Dans Mac Donald et Lapointe, le travailleur avait demandé à la CNESST de reporter l’examen médical auquel il avait été convoqué au motif qu’il devait assister ce jour-là, à titre de garçon d’honneur, au mariage d’une cousine en Colombie-Britannique. L’agente de la CNESST aurait alors demandé au travailleur de lui fournir un document quelconque confirmant la tenue du mariage en question. La juge a estimé que la raison invoquée par le travailleur constituait, à première vue, une raison valable. Mais comme la copie du billet d’avion qui a été envoyée par celui-ci ne démontrait pas qu’il avait effectivement quitté le Québec au moment où il devait se présenter à l’examen médical, la suspension de son IRR a été confirmée.

Un questionnement légitime

Dans Giroux et Hôpital Jeffery Hale-Saint-Brigid’s, la travailleuse s’est présentée à l’examen médical auquel l’avait convoquée son employeur, mais elle n’a pas rencontré le médecin

Selon le témoignage de la travailleuse :

  • Elle a été convoquée à un examen médical devant avoir lieu le 22 juillet 2014, à 10 h;
  • le jour dit, elle s’est rendue au rendez-vous et est arrivée à 9 h 50;
  • au moment où elle s’est présentée, on lui a demandé de prendre connaissance du formulaire de consentement et de le signer;
  • elle a alors constaté que le texte était quelque peu différent de celui des examens antérieurs, se questionnant sur la mention d’un examen physique et/ou psychologique;
  • l’adjointe administrative, à la réception, lui a expliqué qu’il s’agissait d’une mention standard dans le formulaire;
  • la travailleuse a demandé de la faire retirer ou à ce que le médecin puisse l’examiner sans que le formulaire soit signé, ce qui a été refusé;
  • la travailleuse a ensuite communiqué par téléphone avec son employeur et son agente d’indemnisation, puis elle est retournée à la réception pour informer qu’elle était d’accord pour signer le formulaire de consentement;
  • on lui a alors répondu qu’il était «trop tard» et que la patiente qui la suivait sur l’horaire était déjà avec le médecin;
  • la travailleuse a alors offert de prendre l’heure de rendez-vous de cette patiente. On lui a répondu que «ça ne fonctionne pas de cette façon»;
  • la travailleuse a suggéré de rester disponible pour la journée et qu’on l’appelle dès qu’il était possible pour le médecin de la rencontrer;
  • en fin de journée, on l’a informée qu’il n’y avait pas de possibilités de rendez-vous.
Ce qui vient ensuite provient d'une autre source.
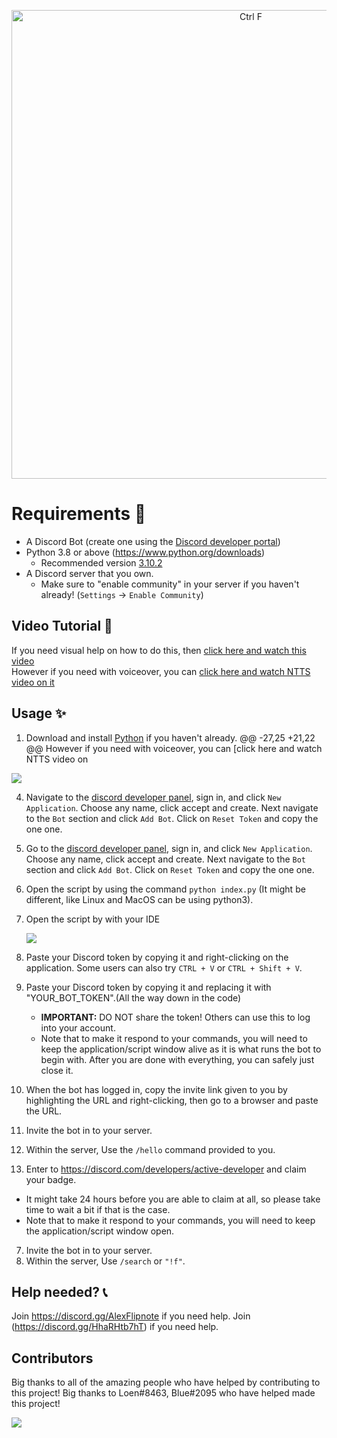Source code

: <p align="center">
  <img alt="Ctrl F" src="https://i.alexflipnote.dev/6DKsc2i.png" width="750px">
</p>

# Requirements 🧾
- A Discord Bot (create one using the [Discord developer portal](https://discord.com/developers/applications))
- Python 3.8 or above (https://www.python.org/downloads)
  - Recommended version [3.10.2](https://www.python.org/downloads/release/python-3102/)
- A Discord server that you own.
  - Make sure to "enable community" in your server if you haven't already! (`Settings` -> `Enable Community`)

## Video Tutorial 📼
If you need visual help on how to do this, then [click here and watch this video](https://i.alexflipnote.dev/7TzozoL.mp4)<br>
However if you need with voiceover, you can [click here and watch NTTS video on it](https://www.youtube.com/watch?v=Pmo28SdCUUI)

## Usage ✨
1. Download and install [Python](https://www.python.org/downloads) if you haven't already.
@@ -27,25 +21,22 @@ However if you need with voiceover, you can [click here and watch NTTS video on

![](https://i.alexflipnote.dev/4QPnZiX.gif)

4. Navigate to the [discord developer panel](https://discord.com/developers/applications), sign in, and click `New Application`. Choose any name, click accept and create. Next navigate to the `Bot` section and click `Add Bot`.  Click on `Reset Token` and copy the one one.
4. Go to the [discord developer panel](https://discord.com/developers/applications), sign in, and click `New Application`. Choose any name, click accept and create. Next navigate to the `Bot` section and click `Add Bot`.  Click on `Reset Token` and copy the one one.

5. Open the script by using the command `python index.py` (It might be different, like Linux and MacOS can be using python3).
5. Open the script by with your IDE 

    ![](https://i.alexflipnote.dev/9BNt3XM.png)
6. Paste your Discord token by copying it and right-clicking on the application. Some users can also try `CTRL + V` or `CTRL + Shift + V`.
6. Paste your Discord token by copying it and replacing it with "YOUR_BOT_TOKEN".(All the way down in the code)
   - **IMPORTANT:** DO NOT share the token! Others can use this to log into your account.
   - Note that to make it respond to your commands, you will need to keep the application/script window alive as it is what runs the bot to begin with. After you are done with everything, you can safely just close it.
7. When the bot has logged in, copy the invite link given to you by highlighting the URL and right-clicking, then go to a browser and paste the URL.
8. Invite the bot in to your server.
9. Within the server, Use the `/hello` command provided to you.
10. Enter to https://discord.com/developers/active-developer and claim your badge.
   - It might take 24 hours before you are able to claim at all, so please take time to wait a bit if that is the case.
   - Note that to make it respond to your commands, you will need to keep the application/script window open.
7. Invite the bot in to your server.
8. Within the server, Use `/search` or `"!f"`.

## Help needed? 📞
Join https://discord.gg/AlexFlipnote if you need help.
Join (https://discord.gg/HhaRHtb7hT) if you need help.

## Contributors
Big thanks to all of the amazing people who have helped by contributing to this project!
Big thanks to Loen#8463, Blue#2095 who have helped made this project!

<a href="https://github.com/AlexFlipnote/GiveMeBadge/graphs/contributors">
  <img src="https://contrib.rocks/image?repo=AlexFlipnote/GiveMeBadge" />
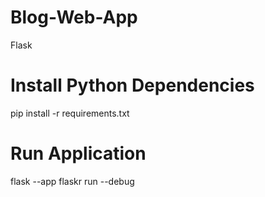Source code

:# Blog-Web-App
Flask

# Install Python Dependencies
pip install -r requirements.txt

# Run Application
flask --app flaskr run --debug


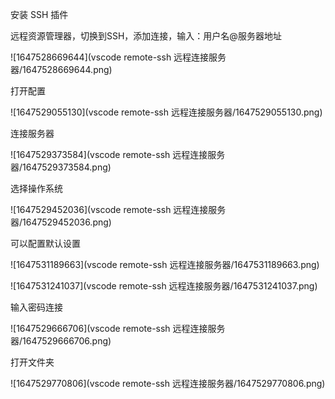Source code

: 安装 SSH 插件



远程资源管理器，切换到SSH，添加连接，输入：用户名@服务器地址

![1647528669644](vscode remote-ssh 远程连接服务器/1647528669644.png)



打开配置

![1647529055130](vscode remote-ssh 远程连接服务器/1647529055130.png)



连接服务器

![1647529373584](vscode remote-ssh 远程连接服务器/1647529373584.png)



选择操作系统

![1647529452036](vscode remote-ssh 远程连接服务器/1647529452036.png)



可以配置默认设置

![1647531189663](vscode remote-ssh 远程连接服务器/1647531189663.png)

![1647531241037](vscode remote-ssh 远程连接服务器/1647531241037.png)



输入密码连接

![1647529666706](vscode remote-ssh 远程连接服务器/1647529666706.png)



打开文件夹

![1647529770806](vscode remote-ssh 远程连接服务器/1647529770806.png)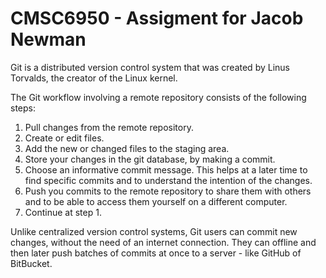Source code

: # CMSC6950 - Assigment for Jacob Newman

Git is a distributed version control system that was created by
Linus Torvalds, the creator of the Linux kernel.

The Git workflow involving a remote repository consists of the following steps:

1. Pull changes from the remote repository.
2. Create or edit files.
3. Add the new or changed files to the staging area.
4. Store your changes in the git database, by making a commit.
5. Choose an informative commit message. This helps at a later time to find
   specific commits and to understand the intention of the changes.
6. Push you commits to the remote repository to share them with others
   and to be able to access them yourself on a different computer.
7. Continue at step 1.

Unlike centralized version control systems, Git users can commit new changes,
without the need of an internet connection. They can offline and then later
push batches of commits at once to a server - like GitHub of BitBucket.
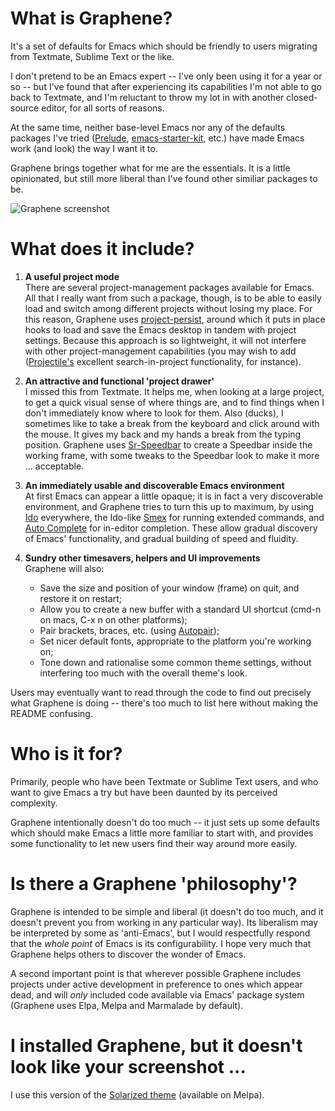What is Graphene?
=================
It's a set of defaults for Emacs which should be friendly to users migrating from Textmate, Sublime Text or the like.

I don't pretend to be an Emacs expert -- I've only been using it for a year or so -- but I've found that after experiencing its capabilities I'm not able to go back to Textmate, and I'm reluctant to throw my lot in with another closed-source editor, for all sorts of reasons.

At the same time, neither base-level Emacs nor any of the defaults packages I've tried ([Prelude](https://github.com/bbatsov/prelude), [emacs-starter-kit](https://github.com/technomancy/emacs-starter-kit), etc.) have made Emacs work (and look) the way I want it to.

Graphene brings together what for me are the essentials. It is a little opinionated, but still more liberal than I've found other similiar packages to be.

![Graphene screenshot](http://s3-eu-west-1.amazonaws.com/graphene/graphene.png)

What does it include?
=====================
1. **A useful project mode**  
   There are several project-management packages available for Emacs. All that I really want from such a package, though, is to be able to easily load and switch among different projects without losing my place. For this reason, Graphene uses [project-persist](https://github.com/rdallasgray/project-persist), around which it puts in place hooks to load and save the Emacs desktop in tandem with project settings. Because this approach is so lightweight, it will not interfere with other project-management capabilities (you may wish to add ([Projectile's](https://github.com/bbatsov/projectile) excellent search-in-project functionality, for instance).
   
2. **An attractive and functional 'project drawer'**  
   I missed this from Textmate. It helps me, when looking at a large project, to get a quick visual sense of where things are, and to find things when I don't immediately know where to look for them. Also (ducks), I sometimes like to take a break from the keyboard and click around with the mouse. It gives my back and my hands a break from the typing position. Graphene uses [Sr-Speedbar](https://github.com/emacsmirror/sr-speedbar) to create a Speedbar inside the working frame, with some tweaks to the Speedbar look to make it more ... acceptable.
   
3. **An immediately usable and discoverable Emacs environment**  
   At first Emacs can appear a little opaque; it is in fact a very discoverable environment, and Graphene tries to turn this up to maximum, by using [Ido](http://emacswiki.org/emacs/InteractivelyDoThings) everywhere, the Ido-like [Smex](http://www.emacswiki.org/Smex) for running extended commands, and [Auto Complete](http://emacswiki.org/emacs/AutoComplete) for in-editor completion. These allow gradual discovery of Emacs' functionality, and gradual building of speed and fluidity.
   
4. **Sundry other timesavers, helpers and UI improvements**  
   Graphene will also:
   - Save the size and position of your window (frame) on quit, and restore it on restart;
   - Allow you to create a new buffer with a standard UI shortcut (cmd-n on macs, C-x n on other platforms);
   - Pair brackets, braces, etc. (using [Autopair](https://github.com/capitaomorte/autopair));
   - Set nicer default fonts, appropriate to the platform you're working on;
   - Tone down and rationalise some common theme settings, without interfering too much with the overall theme's look.
   
Users may eventually want to read through the code to find out precisely what Graphene is doing -- there's too much to list here without making the README confusing.

Who is it for?
==============
Primarily, people who have been Textmate or Sublime Text users, and who want to give Emacs a try but have been daunted by its perceived complexity.

Graphene intentionally doesn't do too much -- it just sets up some defaults which should make Emacs a little more familiar to start with, and provides some functionality to let new users find their way around more easily.

Is there a Graphene 'philosophy'?
=================================
Graphene is intended to be simple and liberal (it doesn't do too much, and it doesn't prevent you from working in any particular way). Its liberalism may be interpreted by some as 'anti-Emacs', but I would respectfully respond that the *whole point* of Emacs is its configurability. I hope very much that Graphene helps others to discover the wonder of Emacs.

A second important point is that wherever possible Graphene includes projects under active development in preference to ones which appear dead, and will *only* included code available via Emacs' package system (Graphene uses Elpa, Melpa and Marmalade by default).

I installed Graphene, but it doesn't look like your screenshot ...
==================================================================
I use this version of the [Solarized theme](https://github.com/sellout/emacs-color-theme-solarized) (available on Melpa).
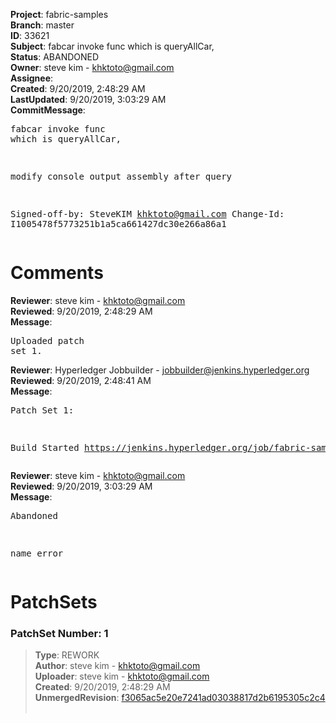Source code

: <strong>Project</strong>: fabric-samples<br><strong>Branch</strong>: master<br><strong>ID</strong>: 33621<br><strong>Subject</strong>: fabcar invoke func which is queryAllCar,<br><strong>Status</strong>: ABANDONED<br><strong>Owner</strong>: steve kim - khktoto@gmail.com<br><strong>Assignee</strong>:<br><strong>Created</strong>: 9/20/2019, 2:48:29 AM<br><strong>LastUpdated</strong>: 9/20/2019, 3:03:29 AM<br><strong>CommitMessage</strong>:<br><pre>fabcar invoke func which is queryAllCar,

modify console output assembly after query

Signed-off-by: SteveKIM <khktoto@gmail.com>
Change-Id: I1005478f5773251b1a5ca661427dc30e266a86a1
</pre><h1>Comments</h1><strong>Reviewer</strong>: steve kim - khktoto@gmail.com<br><strong>Reviewed</strong>: 9/20/2019, 2:48:29 AM<br><strong>Message</strong>: <pre>Uploaded patch set 1.</pre><strong>Reviewer</strong>: Hyperledger Jobbuilder - jobbuilder@jenkins.hyperledger.org<br><strong>Reviewed</strong>: 9/20/2019, 2:48:41 AM<br><strong>Message</strong>: <pre>Patch Set 1:

Build Started https://jenkins.hyperledger.org/job/fabric-samples-verify-x86_64/562/</pre><strong>Reviewer</strong>: steve kim - khktoto@gmail.com<br><strong>Reviewed</strong>: 9/20/2019, 3:03:29 AM<br><strong>Message</strong>: <pre>Abandoned

name error</pre><h1>PatchSets</h1><h3>PatchSet Number: 1</h3><blockquote><strong>Type</strong>: REWORK<br><strong>Author</strong>: steve kim - khktoto@gmail.com<br><strong>Uploader</strong>: steve kim - khktoto@gmail.com<br><strong>Created</strong>: 9/20/2019, 2:48:29 AM<br><strong>UnmergedRevision</strong>: [f3065ac5e20e7241ad03038817d2b6195305c2c4](https://github.com/hyperledger-gerrit-archive/fabric-samples/commit/f3065ac5e20e7241ad03038817d2b6195305c2c4)<br><br></blockquote>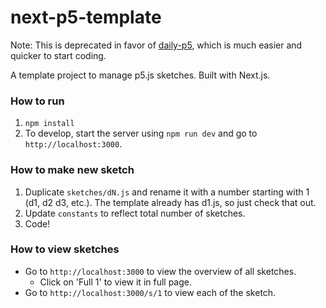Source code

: # next-p5-template

Note: This is deprecated in favor of [daily-p5](https://github.com/aunnnn/daily-p5), which is much easier and quicker to start coding.

A template project to manage p5.js sketches. Built with Next.js.

### How to run

1. `npm install`
2. To develop, start the server using `npm run dev` and go to `http://localhost:3000`.

### How to make new sketch

1. Duplicate `sketches/dN.js` and rename it with a number starting with 1 (d1, d2 d3, etc.). The template already has d1.js, so just check that out.
2. Update `constants` to reflect total number of sketches.
3. Code!

### How to view sketches

- Go to `http://localhost:3000` to view the overview of all sketches. 
  - Click on 'Full 1' to view it in full page.
- Go to `http://localhost:3000/s/1` to view each of the sketch.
La juge a retenu que des raisons valables expliquaient le questionnement initial de la travailleuse et que,  par la suite, elle avait fait preuve d’une grande souplesse et d’une bonne collaboration. De plus, après avoir noté que le médecin de l’employeur n’avait pas procédé à l’examen de la travailleuse au moment où il l’a finalement reçue, le 19 août 2014, elle a mentionné :

[41] Avec respect, ce dénouement laisse plutôt songeur par rapport au traitement réservé au dossier de la travailleuse, le 22 juillet 2014, dont une certaine inflexibilité par rapport aux différentes solutions proposées par la travailleuse, afin que se tienne l’examen demandé.  

Conclusion

Si la possible suspension de l’IRR du travailleur peut constituer un levier pour l’inciter à se soumettre à un examen médical auquel il a été convoqué le jour prévu et à l’heure dite, un travailleur peut néanmoins avoir une raison valable de ne pas se présenter. Au moment de convaincre le Tribunal de l’existence d’une telle raison valable, la crédibilité du travailleur a toute son importance.